LISTED ENTRIES –
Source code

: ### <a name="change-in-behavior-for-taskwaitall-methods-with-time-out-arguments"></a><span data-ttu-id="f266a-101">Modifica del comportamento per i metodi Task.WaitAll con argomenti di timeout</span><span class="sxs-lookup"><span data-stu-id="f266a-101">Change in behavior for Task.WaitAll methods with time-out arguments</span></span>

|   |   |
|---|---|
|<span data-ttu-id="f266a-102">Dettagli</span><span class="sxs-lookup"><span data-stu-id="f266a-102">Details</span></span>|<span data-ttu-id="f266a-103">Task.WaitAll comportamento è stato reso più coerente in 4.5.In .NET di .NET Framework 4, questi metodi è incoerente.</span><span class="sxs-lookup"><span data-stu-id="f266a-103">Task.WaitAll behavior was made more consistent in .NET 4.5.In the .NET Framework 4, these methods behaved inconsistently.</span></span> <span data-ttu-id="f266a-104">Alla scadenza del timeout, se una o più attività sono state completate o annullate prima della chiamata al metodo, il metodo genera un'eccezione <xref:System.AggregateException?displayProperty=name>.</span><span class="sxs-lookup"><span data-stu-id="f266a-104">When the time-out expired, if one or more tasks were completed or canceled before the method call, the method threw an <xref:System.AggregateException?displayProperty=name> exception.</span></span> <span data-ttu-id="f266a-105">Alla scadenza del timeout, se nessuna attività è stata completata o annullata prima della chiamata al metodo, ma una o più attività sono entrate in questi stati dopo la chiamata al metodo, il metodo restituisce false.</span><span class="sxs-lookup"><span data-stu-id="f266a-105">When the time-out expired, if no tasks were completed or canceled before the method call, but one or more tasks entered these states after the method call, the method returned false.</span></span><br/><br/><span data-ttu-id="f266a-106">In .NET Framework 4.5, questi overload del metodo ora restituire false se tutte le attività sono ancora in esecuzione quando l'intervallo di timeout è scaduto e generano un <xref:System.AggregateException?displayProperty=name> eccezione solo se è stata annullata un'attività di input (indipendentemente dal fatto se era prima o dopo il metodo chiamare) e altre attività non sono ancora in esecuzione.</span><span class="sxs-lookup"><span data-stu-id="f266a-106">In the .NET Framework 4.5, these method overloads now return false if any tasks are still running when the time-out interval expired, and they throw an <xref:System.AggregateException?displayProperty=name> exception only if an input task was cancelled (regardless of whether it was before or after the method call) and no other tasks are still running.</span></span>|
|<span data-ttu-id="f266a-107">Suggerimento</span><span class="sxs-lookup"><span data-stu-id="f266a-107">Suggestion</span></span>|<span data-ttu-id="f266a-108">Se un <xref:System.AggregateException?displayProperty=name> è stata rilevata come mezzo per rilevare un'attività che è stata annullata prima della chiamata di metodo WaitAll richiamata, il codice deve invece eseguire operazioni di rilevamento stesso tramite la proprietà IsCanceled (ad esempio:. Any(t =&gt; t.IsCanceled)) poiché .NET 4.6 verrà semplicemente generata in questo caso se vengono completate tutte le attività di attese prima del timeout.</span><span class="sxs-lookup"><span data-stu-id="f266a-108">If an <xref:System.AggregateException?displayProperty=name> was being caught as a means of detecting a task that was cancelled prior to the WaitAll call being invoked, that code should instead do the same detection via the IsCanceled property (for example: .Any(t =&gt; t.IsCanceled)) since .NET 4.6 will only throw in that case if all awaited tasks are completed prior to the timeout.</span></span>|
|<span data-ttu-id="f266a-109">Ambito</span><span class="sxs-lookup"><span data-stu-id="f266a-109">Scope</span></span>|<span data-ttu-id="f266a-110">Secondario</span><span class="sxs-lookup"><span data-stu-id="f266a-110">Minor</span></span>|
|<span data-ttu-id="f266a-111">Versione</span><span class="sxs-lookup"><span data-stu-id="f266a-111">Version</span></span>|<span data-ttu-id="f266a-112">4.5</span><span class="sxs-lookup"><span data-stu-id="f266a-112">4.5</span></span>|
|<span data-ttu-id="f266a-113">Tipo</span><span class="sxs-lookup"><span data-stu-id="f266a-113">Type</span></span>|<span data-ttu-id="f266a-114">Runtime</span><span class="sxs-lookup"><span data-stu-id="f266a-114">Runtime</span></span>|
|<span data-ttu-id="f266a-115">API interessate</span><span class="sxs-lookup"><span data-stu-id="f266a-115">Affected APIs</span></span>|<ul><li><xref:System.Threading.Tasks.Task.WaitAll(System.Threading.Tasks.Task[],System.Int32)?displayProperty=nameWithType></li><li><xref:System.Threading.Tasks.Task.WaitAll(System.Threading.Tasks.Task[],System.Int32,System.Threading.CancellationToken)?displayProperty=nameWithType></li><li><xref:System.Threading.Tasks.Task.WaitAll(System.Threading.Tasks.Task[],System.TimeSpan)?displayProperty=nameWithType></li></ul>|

REQUIREMENT – When the material above has been read, copy all of it exactly.

YOUR RESPONSE –
Source code

: ### <a name="change-in-behavior-for-taskwaitall-methods-with-time-out-arguments"></a><span data-ttu-id="f266a-101">Modifica del comportamento per i metodi Task.WaitAll con argomenti di timeout</span><span class="sxs-lookup"><span data-stu-id="f266a-101">Change in behavior for Task.WaitAll methods with time-out arguments</span></span>

|   |   |
|---|---|
|<span data-ttu-id="f266a-102">Dettagli</span><span class="sxs-lookup"><span data-stu-id="f266a-102">Details</span></span>|<span data-ttu-id="f266a-103">Task.WaitAll comportamento è stato reso più coerente in 4.5.In .NET di .NET Framework 4, questi metodi è incoerente.</span><span class="sxs-lookup"><span data-stu-id="f266a-103">Task.WaitAll behavior was made more consistent in .NET 4.5.In the .NET Framework 4, these methods behaved inconsistently.</span></span> <span data-ttu-id="f266a-104">Alla scadenza del timeout, se una o più attività sono state completate o annullate prima della chiamata al metodo, il metodo genera un'eccezione <xref:System.AggregateException?displayProperty=name>.</span><span class="sxs-lookup"><span data-stu-id="f266a-104">When the time-out expired, if one or more tasks were completed or canceled before the method call, the method threw an <xref:System.AggregateException?displayProperty=name> exception.</span></span> <span data-ttu-id="f266a-105">Alla scadenza del timeout, se nessuna attività è stata completata o annullata prima della chiamata al metodo, ma una o più attività sono entrate in questi stati dopo la chiamata al metodo, il metodo restituisce false.</span><span class="sxs-lookup"><span data-stu-id="f266a-105">When the time-out expired, if no tasks were completed or canceled before the method call, but one or more tasks entered these states after the method call, the method returned false.</span></span><br/><br/><span data-ttu-id="f266a-106">In .NET Framework 4.5, questi overload del metodo ora restituire false se tutte le attività sono ancora in esecuzione quando l'intervallo di timeout è scaduto e generano un <xref:System.AggregateException?displayProperty=name> eccezione solo se è stata annullata un'attività di input (indipendentemente dal fatto se era prima o dopo il metodo chiamare) e altre attività non sono ancora in esecuzione.</span><span class="sxs-lookup"><span data-stu-id="f266a-106">In the .NET Framework 4.5, these method overloads now return false if any tasks are still running when the time-out interval expired, and they throw an <xref:System.AggregateException?displayProperty=name> exception only if an input task was cancelled (regardless of whether it was before or after the method call) and no other tasks are still running.</span></span>|
|<span data-ttu-id="f266a-107">Suggerimento</span><span class="sxs-lookup"><span data-stu-id="f266a-107">Suggestion</span></span>|<span data-ttu-id="f266a-108">Se un <xref:System.AggregateException?displayProperty=name> è stata rilevata come mezzo per rilevare un'attività che è stata annullata prima della chiamata di metodo WaitAll richiamata, il codice deve invece eseguire operazioni di rilevamento stesso tramite la proprietà IsCanceled (ad esempio:. Any(t =&gt; t.IsCanceled)) poiché .NET 4.6 verrà semplicemente generata in questo caso se vengono completate tutte le attività di attese prima del timeout.</span><span class="sxs-lookup"><span data-stu-id="f266a-108">If an <xref:System.AggregateException?displayProperty=name> was being caught as a means of detecting a task that was cancelled prior to the WaitAll call being invoked, that code should instead do the same detection via the IsCanceled property (for example: .Any(t =&gt; t.IsCanceled)) since .NET 4.6 will only throw in that case if all awaited tasks are completed prior to the timeout.</span></span>|
|<span data-ttu-id="f266a-109">Ambito</span><span class="sxs-lookup"><span data-stu-id="f266a-109">Scope</span></span>|<span data-ttu-id="f266a-110">Secondario</span><span class="sxs-lookup"><span data-stu-id="f266a-110">Minor</span></span>|
|<span data-ttu-id="f266a-111">Versione</span><span class="sxs-lookup"><span data-stu-id="f266a-111">Version</span></span>|<span data-ttu-id="f266a-112">4.5</span><span class="sxs-lookup"><span data-stu-id="f266a-112">4.5</span></span>|
|<span data-ttu-id="f266a-113">Tipo</span><span class="sxs-lookup"><span data-stu-id="f266a-113">Type</span></span>|<span data-ttu-id="f266a-114">Runtime</span><span class="sxs-lookup"><span data-stu-id="f266a-114">Runtime</span></span>|
|<span data-ttu-id="f266a-115">API interessate</span><span class="sxs-lookup"><span data-stu-id="f266a-115">Affected APIs</span></span>|<ul><li><xref:System.Threading.Tasks.Task.WaitAll(System.Threading.Tasks.Task[],System.Int32)?displayProperty=nameWithType></li><li><xref:System.Threading.Tasks.Task.WaitAll(System.Threading.Tasks.Task[],System.Int32,System.Threading.CancellationToken)?displayProperty=nameWithType></li><li><xref:System.Threading.Tasks.Task.WaitAll(System.Threading.Tasks.Task[],System.TimeSpan)?displayProperty=nameWithType></li></ul>|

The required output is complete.